Fatta questa ampia premessa, deve rilevarsi come - dovendosi, ovviamente, applicare alla presente fattispecie il dettato normativo purgato dalla interpolazione frutto della novella dichiarata incostituzionale e, come tale, espunta dall'ordinamento in relazione a tutte le situazioni ancora pendenti al momento della pubblicazione della sentenza dichiarativa della illegittimità costituzionale - la sentenza impugnata vada annullata con rinvio ad altra Sezione della Corte di appello di Milano, onde verificare se nella condotta effettivamente posta in essere dal D. sia possibile o meno riscontrare gli estremi della rilevanza penale, dovendosi, in altre parole, sottoporre a scrutinio il comportamento da quello tenuto non tanto con riferimento alla omissione del versamento delle ritenute tributarie da lui operate, quale sostituto di imposta, sui trattamenti economici da lui versati ai propri dipendenti nella misura in cui l'ammontare di tali trattenute emerge dalle dichiarazioni fiscali da questo indirizzate agli uffici tributari, quanto, piuttosto, nella misura in cui tale inadempimento emerga avendo questi effettivamente rilasciato le certificazioni ai medesimi dipendenti, attestanti l'entità delle ritenute operate per ciascuno di essi.
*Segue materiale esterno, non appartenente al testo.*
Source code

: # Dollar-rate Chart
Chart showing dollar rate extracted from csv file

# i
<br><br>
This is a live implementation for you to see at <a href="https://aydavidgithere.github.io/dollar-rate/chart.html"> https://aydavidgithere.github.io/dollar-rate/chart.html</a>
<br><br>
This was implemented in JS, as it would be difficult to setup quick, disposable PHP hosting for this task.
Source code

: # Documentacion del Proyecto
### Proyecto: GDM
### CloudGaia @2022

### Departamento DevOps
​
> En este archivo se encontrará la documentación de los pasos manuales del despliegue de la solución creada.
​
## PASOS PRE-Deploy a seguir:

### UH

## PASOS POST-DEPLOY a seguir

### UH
Giova precisare che, al fine di cui sopra, può, tuttavia, ritenersi legittimo un meccanismo di accertamento di tale ammontare, in particolare ai fini del riscontro del superamento della soglia di punibilità, che sia basato, non sull'analitico esame di tutte le certificazioni eventualmente rilasciate, ma anche soltanto su di un campionamento statistico attestante, in base ad un criterio di prudenziale normalità, l'ordinario rilascio di tali certificazioni e la coerente proporzionalità aritmetica fra le somme effettivamente versate a titolo di emolumento e quelle, invece, trattenute a titolo di ritenuta d'acconto da parte del sostituto d'imposta, anche tenendo conto, una volta accertata la materialità della condotta delittuosa, in particolare ai fini della determinazione della entità finanziaria della omissione tributaria, degli elementi cli carattere indiziario ricavabili dalle dichiarazioni rese in sede fiscale dal sostituto di imposta che abbia omesso i regolari versamenti.


Il ricorso proposto, con assorbimento dei restanti motivi di impugnazione presentati dal ricorrente con il ricorso principale, deve, pertanto, essere accolto per le ragioni esposte e la sentenza impugnata va annullata, con rinvio ad altra Sezione della Corte di Milano.


PQM

Annulla la sentenza impugnata con rinvio per nuovo giudizio ad altra Sezione della Corte di appello di Milano.


Così deciso in Roma, il 27 settembre 2022.